Questa puntata non era in programma e forse sarà un po’ diversa dal solito, ma la storia di Ottavia De Luise è stata raccontata troppe poche volte per far finta di niente. Ottavia è l’emblema della sofferenza che hanno patito per troppi secoli le donne: usate, gettate, derise, insultate e uccise. Ci hanno fatto di tutto, nella storia, ma quella di farci sparire, quella di tapparci la bocca è forse la più infamante ed è per questo che ad Ottavia devo prestare la mia voce, sono passati 46 da quando è scomparsa.

E’ il 12 maggio 1976 e l’Italia è ancora troppo arretrata per considerarsi, in fondo, un Paese “civile”. Sì, è stata approvata la legge che rende legittimo il divorzio, ma c’è ancora tantissimo da fare. Siamo a Montemurro, in Basilicata, e Ottavia – come potreste prevedere dal nome – è l’ultima di otto figli. Ha 12 anni, Ottavia, è bella e alta, bionda, sorridente, ha l’ingenuità spavalda di chi aspetta solo di prendere a morsi la vita ed essere libera. Il pomeriggio in cui scompare sta giocando con la cugina, non si sa molto di quel pomeriggio, se non che a un certo punto si incammina per raggiungere qualcosa o qualcuno e di lei non si saprà più nulla.
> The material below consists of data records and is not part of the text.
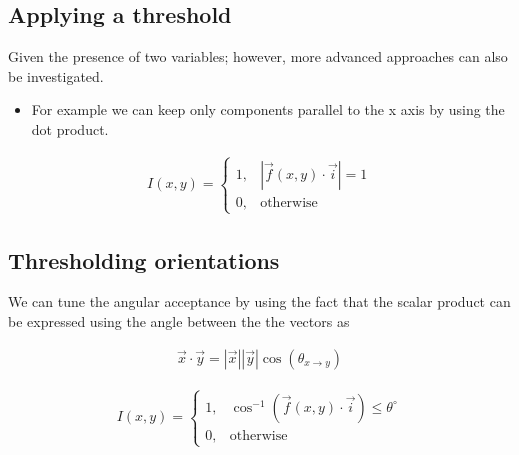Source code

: \documentclass[letterpaper,10pt,english]{sphinxmanual}
\begin{document}
\noindent{}


\subsection{Applying a threshold}
\label{\detokenize{04-BasicSegmentation:applying-a-threshold}}
\sphinxAtStartPar
Given the presence of two variables; however, more advanced approaches can also be investigated.
\begin{itemize}
\item {} 
\sphinxAtStartPar
For example we can keep only components parallel to the x axis by using the dot product.

\end{itemize}
\begin{equation*}
\begin{split}I(x,y)=
\begin{cases}
1,&|\vec{f}(x,y)\cdot{}\vec{i}|=1\\
0,&\text{otherwise}
\end{cases}\end{split}
\end{equation*}

\subsection{Thresholding orientations}
\label{\detokenize{04-BasicSegmentation:thresholding-orientations}}
\sphinxAtStartPar
We can tune the angular acceptance by using the fact that the scalar product can be expressed using the angle between the the vectors as

\sphinxAtStartPar
{}
\begin{equation*}
\begin{split}\vec{x}\cdot\vec{y}=|\vec{x}| |\vec{y}| \cos(\theta_{x\rightarrow y}) \end{split}
\end{equation*}

\begin{equation*}
\begin{split}I(x,y)=
\begin{cases}
1,&\cos^{-1}(\vec{f}(x,y)\cdot \vec{i}) \leq \theta^{\circ} \\
0,&\text{otherwise}
\end{cases}\end{split}
\end{equation*}
\end{document}
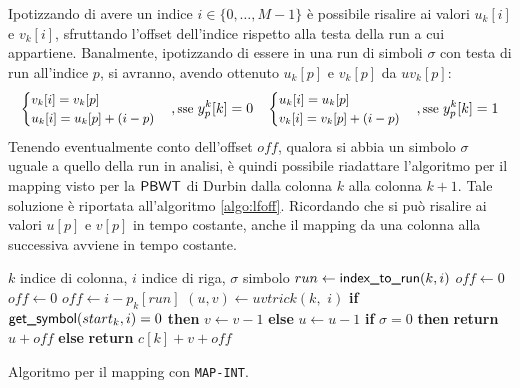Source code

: Ipotizzando di avere
un indice $i\in\{0,\ldots,M-1\}$ è possibile risalire ai valori
$u_k[i]$ e $v_k[i]$, sfruttando l'offset dell'indice rispetto alla
testa della run a cui appartiene. Banalmente, ipotizzando di essere in una run
di simboli $\sigma$ con testa di run all'indice $p$, si avranno, avendo
ottenuto $u_k[p]$ e $v_k[p]$ da $uv_k[p]$:
\begin{equation}
  \small
  \label{eq:naive2}
  \begin{cases}
    v_k[i]=v_k[p]\\
    u_k[i]=u_k[p]+(i-p)
  \end{cases},\mbox{sse } y^k_p[k]=0
  \quad
  \begin{cases}
    u_k[i]=u_k[p]\\
    v_k[i]=v_k[p]+(i-p)
  \end{cases},\mbox{sse } y^k_p[k]=1
\end{equation}
Tenendo eventualmente conto dell'offset $off$, qualora si abbia un simbolo
$\sigma$ uguale a quello della run in analisi, è quindi possibile
riadattare l'algoritmo per il 
mapping visto per la $\mbox{\rm {\sf PBWT}}$ di Durbin dalla colonna $k$ alla colonna
$k+1$. Tale soluzione è riportata all'algoritmo \ref{algo:lfoff}. 
Ricordando che si può risalire ai valori $u[p]$ e $v[p]$ in tempo costante,
anche il mapping da una colonna alla successiva avviene in tempo costante.
\begin{algorithm}
  \begin{algorithmic}[1]
    \Comment $k$ indice di colonna, $i$ indice di riga, $\sigma$ simbolo
    \State $run\gets \mbox{\rm {\sf index\_to\_run}}(k,i)$
    \State $off\gets 0$
    \State $off\gets 0$
    \Else
    \State $off\gets i-p_k[run]$
    \EndIf
    \State $(u,v)\gets uvtrick(k,\,\,i)$
    \State \textbf{if} $\mbox{\rm {\sf get\_symbol}}(start_k, i)=0$ \textbf{then} $v\gets v-1$
    \textbf{else} $u\gets u-1$
    \EndIf
    \State \textbf{if} $\sigma = 0$ \textbf{then} \textbf{return} $u+off$
    \textbf{else} \textbf{return} $c[k]+v+off$
    \EndFunction
  \end{algorithmic}
  \caption{Algoritmo per il mapping con \texttt{MAP-INT}.}
  \label{algo:lfoff}
\end{algorithm}

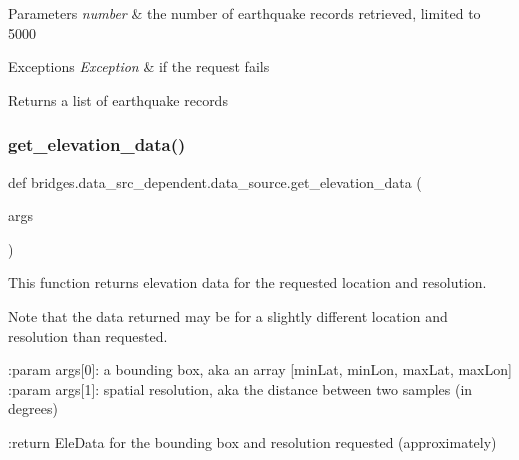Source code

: \begin{DoxyParams}{Parameters}
{\em number} & the number of earthquake records retrieved, limited to 5000 \\
\hline
\end{DoxyParams}

\begin{DoxyExceptions}{Exceptions}
{\em Exception} & if the request fails\\
\hline
\end{DoxyExceptions}
\begin{DoxyReturn}{Returns}
a list of earthquake records 
\end{DoxyReturn}
\mbox{\label{namespacebridges_1_1data__src__dependent_1_1data__source_a5193a0d8e1507b1cedb5de65f1d702bd}} 
\subsubsection{\texorpdfstring{get\+\_\+elevation\+\_\+data()}{get\_elevation\_data()}}
{\footnotesize\ttfamily def bridges.\+data\+\_\+src\+\_\+dependent.\+data\+\_\+source.\+get\+\_\+elevation\+\_\+data (\begin{DoxyParamCaption}\item[{}]{args }\end{DoxyParamCaption})}



This function returns elevation data for the requested location and resolution. 

Note that the data returned may be for a slightly different location and resolution than requested.

\+:param args\mbox{[}0\mbox{]}\+: a bounding box, aka an array \mbox{[}min\+Lat, min\+Lon, max\+Lat, max\+Lon\mbox{]} \+:param args\mbox{[}1\mbox{]}\+: spatial resolution, aka the distance between two samples (in degrees)

\+:return Ele\+Data for the bounding box and resolution requested (approximately) \mbox{\label{namespacebridges_1_1data__src__dependent_1_1data__source_a31b64b8c7a42cdfca0a5f0ae3da187d2}} 
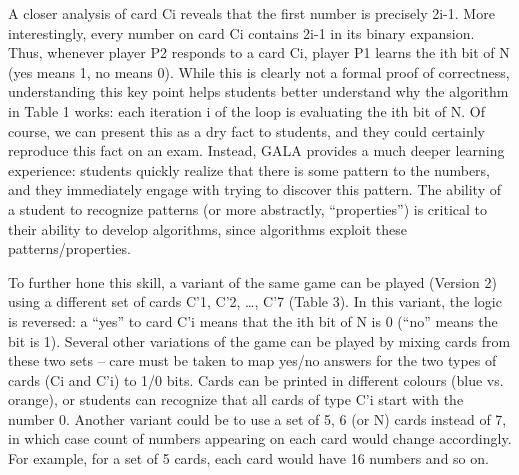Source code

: \begin{multicols}{2}
A closer analysis of card Ci reveals that the first number is precisely 2i-1. More interestingly, every number on card Ci contains 2i-1 in its binary expansion. Thus, whenever player P2 responds to a card Ci, player P1 learns the ith bit of N (yes means 1, no means 0). While this is clearly not a formal proof of correctness, understanding this key point helps students better understand why the algorithm in Table 1 works: each iteration i of the loop is evaluating the ith bit of N. Of course, we can present this as a dry fact to students, and they could certainly reproduce this fact on an exam. Instead, GALA provides a much deeper learning experience: students quickly realize that there is some pattern to the numbers, and they immediately engage with trying to discover this pattern. The ability of a student to recognize patterns (or more abstractly, “properties”) is critical to their ability to develop algorithms, since algorithms exploit these patterns/properties.
 
To further hone this skill, a variant of the same game can be played (Version 2) using a different set of cards C’1, C’2, …, C’7 (Table 3). In this variant, the logic is reversed: a “yes” to card C’i means that the ith bit of N is 0 (“no” means the bit is 1). Several other variations of the game can be played by mixing cards from these two sets – care must be taken to map yes/no answers for the two types of cards (Ci and C’i) to 1/0 bits. Cards can be printed in different colours (blue vs. orange), or students can recognize that all cards of type C’i start with the number 0. Another variant could be to use a set of 5, 6 (or N) cards instead of 7, in which case count of numbers appearing on each card would change accordingly. For example, for a set of 5 cards, each card would have 16 numbers and so on. 
 
\end{multicols}



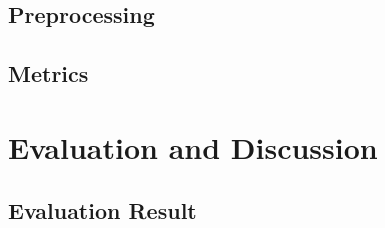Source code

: \subsection{Preprocessing}


\subsection{Metrics}

\section{Evaluation and Discussion}

\subsection{Evaluation Result}










	 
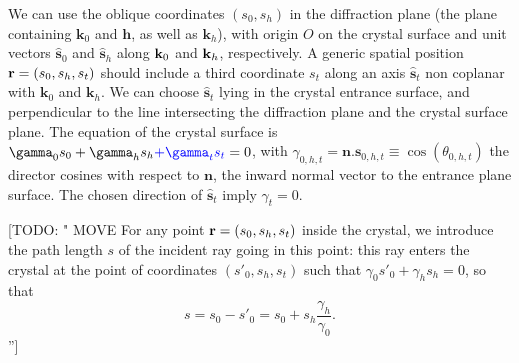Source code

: \documentclass[preprint]{iucr}              %
\newcommand{\todo}[1]{{\color{red}[TODO: "#1'']}}
\newcommand{\inblue}[1]{{\color{blue}#1}}
\begin{document}
We can use the oblique coordinates $(s_0,s_h)$ in the diffraction plane (the plane containing $\textbf{k}_0$ and $\textbf{h}$, as well as $\textbf{k}_h$),
with origin $O$ on the crystal surface and unit vectors 
$\hat{ \textbf{s}}_{0}$ and $\hat{ \textbf{s}}_{h}$ along $\textbf k_0$ and $\textbf k_h$, respectively.
A generic spatial position  $\textbf r=(s_0,s_h,s_t)$ should include a third coordinate $s_t$ along an axis $\hat{\textbf{s}}_t$ non coplanar with $\textbf{k}_0$ and $\textbf{k}_h$.
We can choose $\hat{ \textbf{s}}_{t}$ lying in the crystal entrance surface, and perpendicular to the \inblue{line intersecting the diffraction plane and the crystal surface plane}.  
The equation of the crystal surface is $\gamma_0 s_0 + \gamma_h s_h \inblue{+ \gamma_t s_t}=0$, with $\gamma_{0,h,t}=\textbf{n}.\textbf{s}_{0,h,t} \equiv \cos(\theta_{0,h,t})$ the director cosines with respect to \inblue{$\textbf{n}$, the inward normal vector to the entrance plane surface}. The chosen direction of $\hat{ \textbf{s}}_{t}$ imply $\gamma_t=0$.

\todo{ MOVE For any point $\textbf r=(s_0,s_h,s_t)$ inside the crystal, we introduce the path length $s$ of the incident ray going in this point: this ray enters the crystal at the point of coordinates $(s'_0,s_h,s_t)$ such that $\gamma_0 s'_0+\gamma_h s_h = 0$, so that 
\begin{equation}
\label{eq:s}
s = s_0 - s'_0 = s_0 + s_h \frac{\gamma_h}{\gamma_0}.
\end{equation}
}
\end{document}
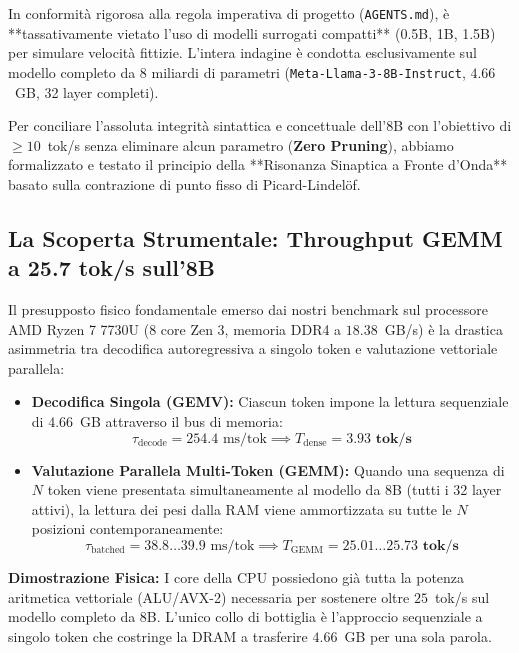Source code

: \documentclass[10pt,a4paper]{article}
\theoremstyle{definition}
\begin{document}
In conformità rigorosa alla regola imperativa di progetto (\texttt{AGENTS.md}), è **tassativamente vietato l'uso di modelli surrogati compatti** (0.5B, 1B, 1.5B) per simulare velocità fittizie. L'intera indagine è condotta esclusivamente sul modello completo da 8 miliardi di parametri (\texttt{Meta-Llama-3-8B-Instruct}, $4.66$~GB, 32 layer completi).

Per conciliare l'assoluta integrità sintattica e concettuale dell'8B con l'obiettivo di $\ge 10$~tok/s senza eliminare alcun parametro (\textbf{Zero Pruning}), abbiamo formalizzato e testato il principio della **Risonanza Sinaptica a Fronte d'Onda** basato sulla contrazione di punto fisso di Picard-Lindelöf.

\subsection{La Scoperta Strumentale: Throughput GEMM a 25.7 tok/s sull'8B}
Il presupposto fisico fondamentale emerso dai nostri benchmark sul processore AMD Ryzen 7 7730U (8 core Zen 3, memoria DDR4 a $18.38$~GB/s) è la drastica asimmetria tra decodifica autoregressiva a singolo token e valutazione vettoriale parallela:
\begin{itemize}[leftmargin=1.5em]
    \item \textbf{Decodifica Singola (GEMV):} Ciascun token impone la lettura sequenziale di $4.66$~GB attraverso il bus di memoria:
    \begin{equation}
    \tau_{\text{decode}} = 254.4 \text{ ms/tok} \implies T_{\text{dense}} = \mathbf{3.93 \text{ tok/s}}
    \end{equation}
    \item \textbf{Valutazione Parallela Multi-Token (GEMM):} Quando una sequenza di $N$ token viene presentata simultaneamente al modello da 8B (tutti i 32 layer attivi), la lettura dei pesi dalla RAM viene ammortizzata su tutte le $N$ posizioni contemporaneamente:
    \begin{equation}
    \tau_{\text{batched}} = 38.8 \dots 39.9 \text{ ms/tok} \implies T_{\text{GEMM}} = \mathbf{25.01 \dots 25.73 \text{ tok/s}}
    \end{equation}
\end{itemize}
\noindent \textbf{Dimostrazione Fisica:} I core della CPU possiedono già tutta la potenza aritmetica vettoriale (ALU/AVX-2) necessaria per sostenere oltre $25$~tok/s sul modello completo da 8B. L'unico collo di bottiglia è l'approccio sequenziale a singolo token che costringe la DRAM a trasferire $4.66$~GB per una sola parola.
\end{document}
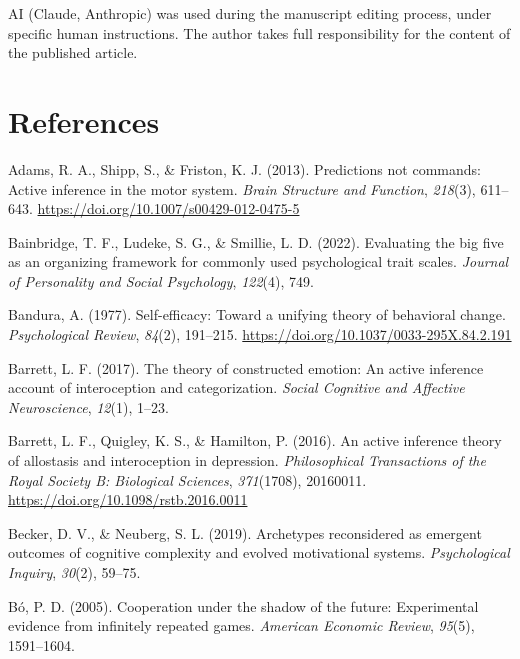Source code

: \documentclass[
  jou,
  floatsintext,
  longtable,
  nolmodern,
  notxfonts,
  notimes,
  12pt,
  colorlinks=true,linkcolor=blue,citecolor=blue,urlcolor=blue]{apa7}
\newlength{\cslhangindent}
\newenvironment{CSLReferences}[2] %
 {\begin{list}{}{%
  \setlength{\itemindent}{0pt}
  \setlength{\leftmargin}{0pt}
  \setlength{\parsep}{0pt}
  \ifodd #1
   \setlength{\leftmargin}{\cslhangindent}
   \setlength{\itemindent}{-1\cslhangindent}
  \fi
  \setlength{\itemsep}{#2\baselineskip}}}
 {\end{list}}
\begin{document}
AI (Claude, Anthropic) was used during the manuscript editing process,
under specific human instructions. The author takes full responsibility
for the content of the published article.

\section{References}\label{references}

\protect{}\label{refs}
\begin{CSLReferences}{1}{0}
Adams, R. A., Shipp, S., \& Friston, K. J. (2013). Predictions not
commands: Active inference in the motor system. \emph{Brain Structure
and Function}, \emph{218}(3), 611--643.
\url{https://doi.org/10.1007/s00429-012-0475-5}

Bainbridge, T. F., Ludeke, S. G., \& Smillie, L. D. (2022). Evaluating
the big five as an organizing framework for commonly used psychological
trait scales. \emph{Journal of Personality and Social Psychology},
\emph{122}(4), 749.

Bandura, A. (1977). Self-efficacy: Toward a unifying theory of
behavioral change. \emph{Psychological Review}, \emph{84}(2), 191--215.
\url{https://doi.org/10.1037/0033-295X.84.2.191}

Barrett, L. F. (2017). The theory of constructed emotion: An active
inference account of interoception and categorization. \emph{Social
Cognitive and Affective Neuroscience}, \emph{12}(1), 1--23.

Barrett, L. F., Quigley, K. S., \& Hamilton, P. (2016). An active
inference theory of allostasis and interoception in depression.
\emph{Philosophical Transactions of the Royal Society B: Biological
Sciences}, \emph{371}(1708), 20160011.
\url{https://doi.org/10.1098/rstb.2016.0011}

Becker, D. V., \& Neuberg, S. L. (2019). Archetypes reconsidered as
emergent outcomes of cognitive complexity and evolved motivational
systems. \emph{Psychological Inquiry}, \emph{30}(2), 59--75.

Bó, P. D. (2005). Cooperation under the shadow of the future:
Experimental evidence from infinitely repeated games. \emph{American
Economic Review}, \emph{95}(5), 1591--1604.


\end{CSLReferences}
\end{document}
I genitori, vedendo il sole calare e senza la figlia in casa, si allarmano: mandano Settimio, il fratello, a cercarla ma in Piazza non c’è e la cugina dice di non sapere nulla. Montemurro è un paesino di 1500 abitanti come potremmo immaginarci: una chiesa, una piazza, ci si conosce tutti. C’è un solo carabiniere, come i film all’italiana ci hanno insegnato, e viene subito allertato.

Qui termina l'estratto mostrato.